* [Your task] Among the records below, find each line containing the word "obtain" and copy it.
Supplied data START
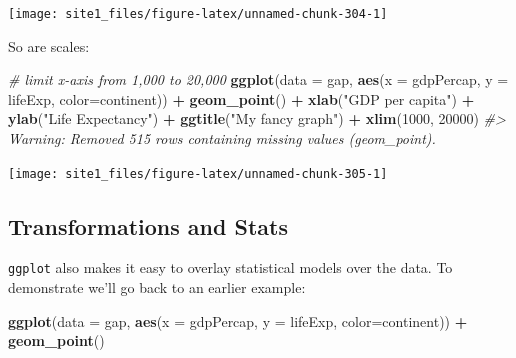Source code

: \documentclass[]{book}
\newenvironment{Shaded}{\begin{snugshade}}{\end{snugshade}}
\newcommand{\KeywordTok}[1]{\textcolor[rgb]{0.13,0.29,0.53}{\textbf{#1}}}
\newcommand{\DataTypeTok}[1]{\textcolor[rgb]{0.13,0.29,0.53}{#1}}
\newcommand{\DecValTok}[1]{\textcolor[rgb]{0.00,0.00,0.81}{#1}}
\newcommand{\StringTok}[1]{\textcolor[rgb]{0.31,0.60,0.02}{#1}}
\newcommand{\CommentTok}[1]{\textcolor[rgb]{0.56,0.35,0.01}{\textit{#1}}}
\newcommand{\OperatorTok}[1]{\textcolor[rgb]{0.81,0.36,0.00}{\textbf{#1}}}
\newcommand{\NormalTok}[1]{#1}
\begin{document}
\begin{center}\texttt{[image: site1\_files/figure-latex/unnamed-chunk-304-1]} \end{center}

So are scales:

\begin{Shaded}
\begin{Highlighting}[]
\CommentTok{# limit x-axis from 1,000 to 20,000}
\KeywordTok{ggplot}\NormalTok{(}\DataTypeTok{data =}\NormalTok{ gap, }\KeywordTok{aes}\NormalTok{(}\DataTypeTok{x =}\NormalTok{ gdpPercap, }\DataTypeTok{y =}\NormalTok{ lifeExp, }\DataTypeTok{color=}\NormalTok{continent)) }\OperatorTok{+}\StringTok{ }
\StringTok{  }\KeywordTok{geom_point}\NormalTok{() }\OperatorTok{+}\StringTok{ }
\StringTok{  }\KeywordTok{xlab}\NormalTok{(}\StringTok{"GDP per capita"}\NormalTok{) }\OperatorTok{+}\StringTok{ }
\StringTok{  }\KeywordTok{ylab}\NormalTok{(}\StringTok{"Life Expectancy"}\NormalTok{) }\OperatorTok{+}\StringTok{ }
\StringTok{  }\KeywordTok{ggtitle}\NormalTok{(}\StringTok{"My fancy graph"}\NormalTok{) }\OperatorTok{+}\StringTok{ }
\StringTok{  }\KeywordTok{xlim}\NormalTok{(}\DecValTok{1000}\NormalTok{, }\DecValTok{20000}\NormalTok{)}
\CommentTok{#> Warning: Removed 515 rows containing missing values (geom_point).}
\end{Highlighting}
\end{Shaded}

\begin{center}\texttt{[image: site1\_files/figure-latex/unnamed-chunk-305-1]} \end{center}

\subsection{Transformations and Stats}\label{transformations-and-stats}

\texttt{ggplot} also makes it easy to overlay statistical models over
the data. To demonstrate we'll go back to an earlier example:

\begin{Shaded}
\begin{Highlighting}[]
\KeywordTok{ggplot}\NormalTok{(}\DataTypeTok{data =}\NormalTok{ gap, }\KeywordTok{aes}\NormalTok{(}\DataTypeTok{x =}\NormalTok{ gdpPercap, }\DataTypeTok{y =}\NormalTok{ lifeExp, }\DataTypeTok{color=}\NormalTok{continent)) }\OperatorTok{+}\StringTok{ }
\StringTok{  }\KeywordTok{geom_point}\NormalTok{()}
\end{Highlighting}
\end{Shaded}
\end{document}
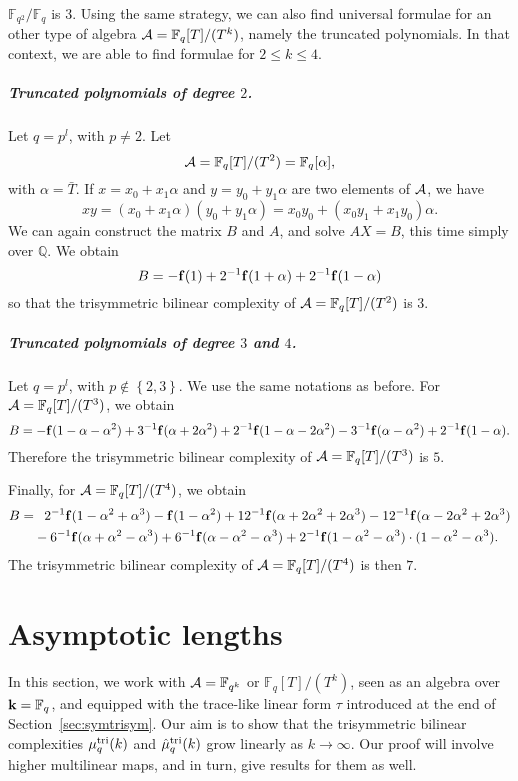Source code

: \documentclass[11pt]{article}
\begin{document}
$\mathbb{F}_{q^2}/\mathbb{F}_{q}$ is $3$. Using the same strategy, we can also
find universal formulae for an other type of algebra $\mathcal{A} =
\mathbb{F}_{q}[T]/(T^k)$, namely the truncated polynomials. In that context, we
are able to find formulae for $2\leq k \leq 4$.
\subparagraph{Truncated polynomials of degree $2$.} Let $q=p^l$, with $p\neq2$. Let
\[
  \mathcal{A} = \mathbb{F}_{q}[T]/(T^2) = \mathbb{F}_q[\alpha],
\]
with $\alpha=\bar T$. If $x =
x_0 + x_1\alpha$ and $y = y_0 + y_1\alpha$ are two elements of
$\mathcal{A}$, we have
\[
  xy = (x_0+x_1\alpha)(y_0+y_1\alpha)=x_0y_0+
  (x_0y_1+x_1y_0)\alpha.
\]
We can again construct the matrix $B$ and $A$, and solve $AX=B$, this time
simply over
$\mathbb{Q}$. We obtain
\[
  B = -\mathbf{f}(1) + 2^{-1}\mathbf{f}(1+\alpha)+2^{-1}\mathbf{f}(1-\alpha)
\]
so that the trisymmetric bilinear complexity of
$\mathcal{A}=\mathbb{F}_q[T]/(T^2)$ is $3$.
\subparagraph{Truncated polynomials of degree $3$ and $4$.} Let $q=p^l$, with
$p\notin\left\{ 2, 3 \right\}$. We use the same notations as before. For
$\mathcal{A}=\mathbb{F}_{q}[T]/(T^3)$, we obtain
\[
  B =
  -\mathbf{f}(1-\alpha-\alpha^2)+3^{-1}\mathbf{f}(\alpha+2\alpha^2)
  +2^{-1}\mathbf{f}(1-\alpha-2\alpha^2) -
  3^{-1}\mathbf{f}(\alpha-\alpha^2)
  +2^{-1}\mathbf{f}(1-\alpha).
\]
Therefore the trisymmetric bilinear complexity of
$\mathcal{A}=\mathbb{F}_q[T]/(T^3)$ is $5$.

Finally, for $\mathcal{A}=\mathbb{F}_{q}[T]/(T^4)$, we obtain
\begin{equation*}
  \begin{split}
    B =&\phantom{-}2^{-1}\mathbf{f}(1-\alpha^2+\alpha^3)-\mathbf{f}(1-\alpha^2)
  +12^{-1}\mathbf{f}(\alpha+2\alpha^2+2\alpha^3)
  -12^{-1}\mathbf{f}(\alpha-2\alpha^2+2\alpha^3)\\
  &-6^{-1}\mathbf{f}(\alpha+\alpha^2-\alpha^3)
  +6^{-1}\mathbf{f}(\alpha-\alpha^2-\alpha^3)
  +2^{-1}\mathbf{f}(1-\alpha^2-\alpha^3)\cdot(1-\alpha^2-\alpha^3).
  \end{split}
\end{equation*}
The trisymmetric bilinear complexity of $\mathcal{A}=\mathbb{F}_q[T]/(T^4)$ is then $7$.


\section{Asymptotic lengths}
\label{sec:asymptotic}
In this section, we work with $\mathcal{A}=\mathbb{F}_{q^k}$ or $\mathbb{F}_q[T]/(T^k)$, seen as an algebra over $\mathbf{k}=\mathbb{F}_q$, and equipped with the trace-like linear form $\tau$ introduced at the end of Section~\ref{sec:symtrisym}.
Our aim is to show that the trisymmetric bilinear complexities $\mu^{\textrm{tri}}_q(k)$ and $\hat\mu^{\textrm{tri}}_q(k)$ grow linearly as $k\to\infty$.
Our proof will involve higher multilinear maps, and in turn, give results for them as well.
\end{document}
Supplied data END
* [Response to the task]
$\mathbb{Q}$. We obtain
$\mathcal{A}=\mathbb{F}_{q}[T]/(T^3)$, we obtain
Finally, for $\mathcal{A}=\mathbb{F}_{q}[T]/(T^4)$, we obtain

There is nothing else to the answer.